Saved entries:
'''
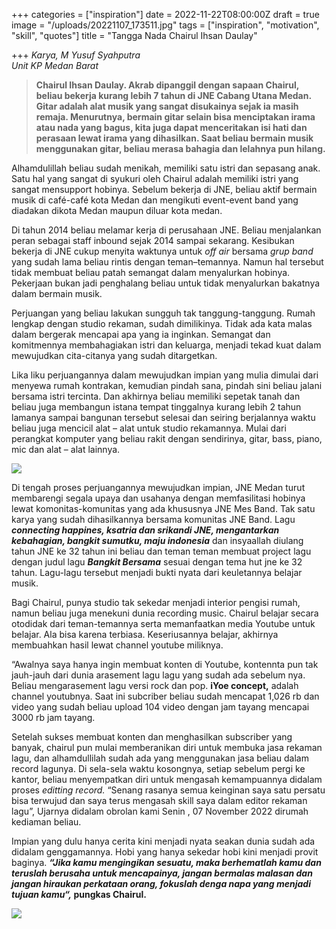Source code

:+++
categories = ["inspiration"]
date = 2022-11-22T08:00:00Z
draft = true
image = "/uploads/20221107_173511.jpg"
tags = ["inspiration", "motivation", "skill", "quotes"]
title = "Tangga Nada Chairul Ihsan Daulay"

+++
_Karya, M Yusuf Syahputra  
Unit KP Medan Barat_ 

> **Chairul Ihsan Daulay. Akrab dipanggil dengan sapaan Chairul, beliau bekerja kurang lebih 7 tahun di JNE Cabang Utana Medan. Gitar adalah alat musik yang sangat disukainya sejak ia masih remaja. Menurutnya, bermain gitar selain bisa menciptakan irama atau nada yang bagus, kita juga dapat menceritakan isi hati dan perasaan lewat irama yang dihasilkan. Saat beliau bermain musik menggunakan gitar, beliau merasa bahagia dan lelahnya pun hilang.**

Alhamdulillah beliau sudah menikah, memiliki satu istri dan sepasang anak. Satu hal yang sangat di syukuri oleh Chairul adalah memiliki istri yang sangat mensupport hobinya. Sebelum bekerja di JNE, beliau aktif bermain musik di café-café kota Medan dan mengikuti event-event band yang diadakan dikota Medan maupun diluar kota medan.

Di tahun 2014 beliau melamar kerja di perusahaan JNE. Beliau menjalankan peran sebagai staff inbound sejak 2014 sampai sekarang. Kesibukan bekerja di JNE cukup menyita waktunya untuk _off air_ bersama _grup band_ yang sudah lama beliau rintis dengan teman–temannya. Namun hal tersebut tidak membuat beliau patah semangat dalam menyalurkan hobinya. Pekerjaan bukan jadi penghalang beliau untuk tidak menyalurkan bakatnya dalam bermain musik.

Perjuangan yang beliau lakukan sungguh tak tanggung-tanggung. Rumah lengkap dengan studio rekaman, sudah dimilikinya. Tidak ada kata malas dalam bergerak mencapai apa yang ia inginkan. Semangat dan komitmennya membahagiakan istri dan keluarga, menjadi tekad kuat dalam mewujudkan cita-citanya yang sudah ditargetkan.

Lika liku perjuangannya dalam mewujudkan impian yang mulia dimulai dari menyewa rumah kontrakan, kemudian pindah sana, pindah sini beliau jalani bersama istri tercinta. Dan akhirnya beliau memiliki sepetak tanah dan beliau juga membangun istana tempat tinggalnya kurang lebih 2 tahun lamanya sampai bangunan tersebut selesai dan seiring berjalannya waktu beliau juga mencicil alat – alat untuk studio rekamannya. Mulai dari perangkat komputer yang beliau rakit dengan sendirinya, gitar, bass, piano, mic dan alat – alat lainnya.

![](/uploads/20221107_173528.jpg)

Di tengah proses perjuangannya mewujudkan impian, JNE Medan turut membarengi segala upaya dan usahanya dengan memfasilitasi hobinya lewat komonitas-komunitas yang ada khususnya JNE Mes Band. Tak satu karya yang sudah dihasilkannya bersama komunitas JNE Band. Lagu **_connecting happines, ksatria dan srikandi JNE, mengantarkan kebahagian, bangkit sumutku, maju indonesia_** dan insyaallah diulang tahun JNE ke 32 tahun ini beliau dan teman teman membuat project lagu dengan judul lagu **_Bangkit Bersama_** sesuai dengan tema hut jne ke 32 tahun. Lagu-lagu tersebut menjadi bukti nyata dari keuletannya belajar musik.

Bagi Chairul, punya studio tak sekedar menjadi interior pengisi rumah, namun beliau juga menekuni dunia recording music. Chairul belajar secara otodidak dari teman-temannya serta memanfaatkan media Youtube untuk belajar. Ala bisa karena terbiasa. Keseriusannya belajar, akhirnya membuahkan hasil lewat channel youtube miliknya.

“Awalnya saya hanya ingin membuat konten di Youtube, kontennta pun tak jauh-jauh dari dunia arasement lagu lagu yang sudah ada sebelum nya. Beliau mengarasement lagu versi rock dan pop. **iYoe concept,** adalah channel youtubnya. Saat ini subcriber beliau sudah mencapat 1,026 rb dan video yang sudah beliau upload 104 video dengan jam tayang mencapai 3000 rb jam tayang.

Setelah sukses membuat konten dan menghasilkan subscriber yang banyak, chairul pun mulai memberanikan diri untuk membuka jasa rekaman lagu, dan alhamdullilah sudah ada yang menggunakan jasa beliau dalam record lagunya. Di sela-sela waktu kosongnya, setiap sebelum pergi ke kantor, beliau menyempatkan diri untuk mengasah kemampuannya didalam proses _editting record._ “Senang rasanya semua keinginan saya satu persatu bisa terwujud dan saya terus mengasah skill saya dalam editor rekaman lagu”, Ujarnya didalam obrolan kami Senin , 07 November 2022 dirumah kediaman beliau.

Impian yang dulu hanya cerita kini menjadi nyata seakan dunia sudah ada didalam genggamannya. Hobi yang hanya sekedar hobi kini menjadi provit baginya. **_“Jika kamu mengingikan sesuatu, maka berhematlah kamu dan teruslah berusaha untuk mencapainya, jangan bermalas malasan dan jangan hiraukan perkataan orang, fokuslah denga napa yang menjadi tujuan kamu“,_ pungkas Chairul.**

![](/uploads/20221107_173723.jpg)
'''
● What is needed
Transcribe the whole of the data exactly, minus any pictures.

● Exercise answer
Source code

:+++
categories = ["inspiration"]
date = 2022-11-22T08:00:00Z
draft = true
image = "/uploads/20221107_173511.jpg"
tags = ["inspiration", "motivation", "skill", "quotes"]
title = "Tangga Nada Chairul Ihsan Daulay"

+++
_Karya, M Yusuf Syahputra  
Unit KP Medan Barat_ 

> **Chairul Ihsan Daulay. Akrab dipanggil dengan sapaan Chairul, beliau bekerja kurang lebih 7 tahun di JNE Cabang Utana Medan. Gitar adalah alat musik yang sangat disukainya sejak ia masih remaja. Menurutnya, bermain gitar selain bisa menciptakan irama atau nada yang bagus, kita juga dapat menceritakan isi hati dan perasaan lewat irama yang dihasilkan. Saat beliau bermain musik menggunakan gitar, beliau merasa bahagia dan lelahnya pun hilang.**

Alhamdulillah beliau sudah menikah, memiliki satu istri dan sepasang anak. Satu hal yang sangat di syukuri oleh Chairul adalah memiliki istri yang sangat mensupport hobinya. Sebelum bekerja di JNE, beliau aktif bermain musik di café-café kota Medan dan mengikuti event-event band yang diadakan dikota Medan maupun diluar kota medan.

Di tahun 2014 beliau melamar kerja di perusahaan JNE. Beliau menjalankan peran sebagai staff inbound sejak 2014 sampai sekarang. Kesibukan bekerja di JNE cukup menyita waktunya untuk _off air_ bersama _grup band_ yang sudah lama beliau rintis dengan teman–temannya. Namun hal tersebut tidak membuat beliau patah semangat dalam menyalurkan hobinya. Pekerjaan bukan jadi penghalang beliau untuk tidak menyalurkan bakatnya dalam bermain musik.

Perjuangan yang beliau lakukan sungguh tak tanggung-tanggung. Rumah lengkap dengan studio rekaman, sudah dimilikinya. Tidak ada kata malas dalam bergerak mencapai apa yang ia inginkan. Semangat dan komitmennya membahagiakan istri dan keluarga, menjadi tekad kuat dalam mewujudkan cita-citanya yang sudah ditargetkan.

Lika liku perjuangannya dalam mewujudkan impian yang mulia dimulai dari menyewa rumah kontrakan, kemudian pindah sana, pindah sini beliau jalani bersama istri tercinta. Dan akhirnya beliau memiliki sepetak tanah dan beliau juga membangun istana tempat tinggalnya kurang lebih 2 tahun lamanya sampai bangunan tersebut selesai dan seiring berjalannya waktu beliau juga mencicil alat – alat untuk studio rekamannya. Mulai dari perangkat komputer yang beliau rakit dengan sendirinya, gitar, bass, piano, mic dan alat – alat lainnya.

![](/uploads/20221107_173528.jpg)

Di tengah proses perjuangannya mewujudkan impian, JNE Medan turut membarengi segala upaya dan usahanya dengan memfasilitasi hobinya lewat komonitas-komunitas yang ada khususnya JNE Mes Band. Tak satu karya yang sudah dihasilkannya bersama komunitas JNE Band. Lagu **_connecting happines, ksatria dan srikandi JNE, mengantarkan kebahagian, bangkit sumutku, maju indonesia_** dan insyaallah diulang tahun JNE ke 32 tahun ini beliau dan teman teman membuat project lagu dengan judul lagu **_Bangkit Bersama_** sesuai dengan tema hut jne ke 32 tahun. Lagu-lagu tersebut menjadi bukti nyata dari keuletannya belajar musik.

Bagi Chairul, punya studio tak sekedar menjadi interior pengisi rumah, namun beliau juga menekuni dunia recording music. Chairul belajar secara otodidak dari teman-temannya serta memanfaatkan media Youtube untuk belajar. Ala bisa karena terbiasa. Keseriusannya belajar, akhirnya membuahkan hasil lewat channel youtube miliknya.

“Awalnya saya hanya ingin membuat konten di Youtube, kontennta pun tak jauh-jauh dari dunia arasement lagu lagu yang sudah ada sebelum nya. Beliau mengarasement lagu versi rock dan pop. **iYoe concept,** adalah channel youtubnya. Saat ini subcriber beliau sudah mencapat 1,026 rb dan video yang sudah beliau upload 104 video dengan jam tayang mencapai 3000 rb jam tayang.

Setelah sukses membuat konten dan menghasilkan subscriber yang banyak, chairul pun mulai memberanikan diri untuk membuka jasa rekaman lagu, dan alhamdullilah sudah ada yang menggunakan jasa beliau dalam record lagunya. Di sela-sela waktu kosongnya, setiap sebelum pergi ke kantor, beliau menyempatkan diri untuk mengasah kemampuannya didalam proses _editting record._ “Senang rasanya semua keinginan saya satu persatu bisa terwujud dan saya terus mengasah skill saya dalam editor rekaman lagu”, Ujarnya didalam obrolan kami Senin , 07 November 2022 dirumah kediaman beliau.

Impian yang dulu hanya cerita kini menjadi nyata seakan dunia sudah ada didalam genggamannya. Hobi yang hanya sekedar hobi kini menjadi provit baginya. **_“Jika kamu mengingikan sesuatu, maka berhematlah kamu dan teruslah berusaha untuk mencapainya, jangan bermalas malasan dan jangan hiraukan perkataan orang, fokuslah denga napa yang menjadi tujuan kamu“,_ pungkas Chairul.**

![](/uploads/20221107_173723.jpg)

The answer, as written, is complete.